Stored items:
↓
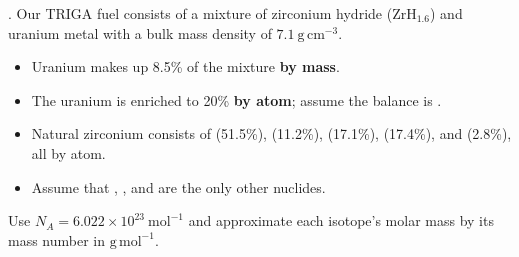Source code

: .  Our TRIGA fuel consists of a mixture of zirconium
hydride ($\mathrm{ZrH}_{1.6}$) and uranium metal with a bulk mass density of
$7.1~\mathrm{g\,cm^{-3}}$.
\begin{itemize}
\item Uranium makes up 8.5\% of the mixture \textbf{by mass}.
\item The uranium is enriched to 20\%  \textbf{by atom}; assume
the balance is .
\item Natural zirconium consists of  (51.5\%), 
(11.2\%),  (17.1\%),  (17.4\%), and 
(2.8\%), all by atom.
\item Assume that , , and  are the only
other nuclides.
\end{itemize}
Use $N_A=6.022\times10^{23}~\mathrm{mol^{-1}}$ and approximate each isotope's
molar mass by its mass number in $\mathrm{g\,mol^{-1}}$.

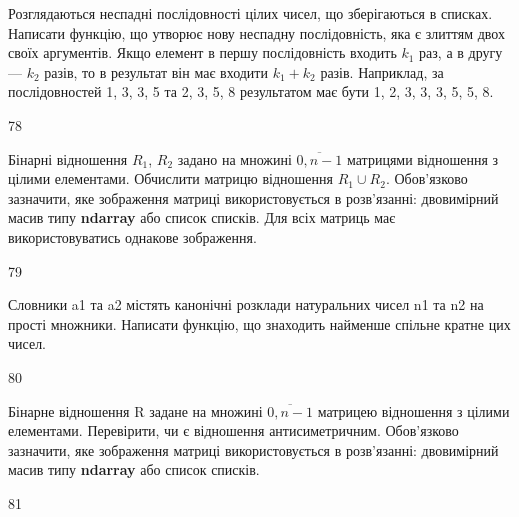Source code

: Розглядаються неспадні послідовності цілих чисел, що зберігаються в списках. Написати функцію, що утворює нову неспадну послідовність, яка є злиттям двох своїх аргументів. Якщо елемент в першу послідовність входить $k_1$ раз, а в другу --- $k_2$ разів, то в результат він має входити $k_1+k_2$ разів. Наприклад, за послідовностей 1, 3, 3, 5 та 2, 3, 5, 8 результатом має бути 1, 2, 3, 3, 3, 5, 5, 8.
\\\par
78 














Бінарні відношення $R_1$, $R_2$ задано на множині $\overline{0,n-1}$ матрицями відношення з цілими елементами. Обчислити матрицю відношення $R_1\cup R_2$. Обов'язково зазначити, яке зображення матриці використовується в розв'язанні: двовимірний масив типу \textbf{ndarray} або список списків. Для всіх матриць має використовуватись однакове зображення.
\\\par
79 














Словники a1 та a2 містять канонічні розклади натуральних чисел n1 та n2 на прості множники. Написати функцію, що знаходить найменше спільне кратне цих чисел.
\\\par
80 














Бінарне відношення R задане на множині $\overline{0,n-1}$ матрицею відношення з цілими елементами.  Перевірити, чи є відношення антисиметричним. Обов'язково зазначити, яке зображення матриці використовується в розв'язанні: двовимірний масив типу \textbf{ndarray} або список списків.
\\\par
81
↑
### [Your objective]
A faithful copy of all the entries is required, pictures excluded.

### [Task response]
Source code

: .  Our TRIGA fuel consists of a mixture of zirconium
hydride ($\mathrm{ZrH}_{1.6}$) and uranium metal with a bulk mass density of
$7.1~\mathrm{g\,cm^{-3}}$.
\begin{itemize}
\item Uranium makes up 8.5\% of the mixture \textbf{by mass}.
\item The uranium is enriched to 20\%  \textbf{by atom}; assume
the balance is .
\item Natural zirconium consists of  (51.5\%), 
(11.2\%),  (17.1\%),  (17.4\%), and 
(2.8\%), all by atom.
\item Assume that , , and  are the only
other nuclides.
\end{itemize}
Use $N_A=6.022\times10^{23}~\mathrm{mol^{-1}}$ and approximate each isotope's
molar mass by its mass number in $\mathrm{g\,mol^{-1}}$.

Source code

: Розглядаються неспадні послідовності цілих чисел, що зберігаються в списках. Написати функцію, що утворює нову неспадну послідовність, яка є злиттям двох своїх аргументів. Якщо елемент в першу послідовність входить $k_1$ раз, а в другу --- $k_2$ разів, то в результат він має входити $k_1+k_2$ разів. Наприклад, за послідовностей 1, 3, 3, 5 та 2, 3, 5, 8 результатом має бути 1, 2, 3, 3, 3, 5, 5, 8.
\\\par
78 














Бінарні відношення $R_1$, $R_2$ задано на множині $\overline{0,n-1}$ матрицями відношення з цілими елементами. Обчислити матрицю відношення $R_1\cup R_2$. Обов'язково зазначити, яке зображення матриці використовується в розв'язанні: двовимірний масив типу \textbf{ndarray} або список списків. Для всіх матриць має використовуватись однакове зображення.
\\\par
79 














Словники a1 та a2 містять канонічні розклади натуральних чисел n1 та n2 на прості множники. Написати функцію, що знаходить найменше спільне кратне цих чисел.
\\\par
80 














Бінарне відношення R задане на множині $\overline{0,n-1}$ матрицею відношення з цілими елементами.  Перевірити, чи є відношення антисиметричним. Обов'язково зазначити, яке зображення матриці використовується в розв'язанні: двовимірний масив типу \textbf{ndarray} або список списків.
\\\par
81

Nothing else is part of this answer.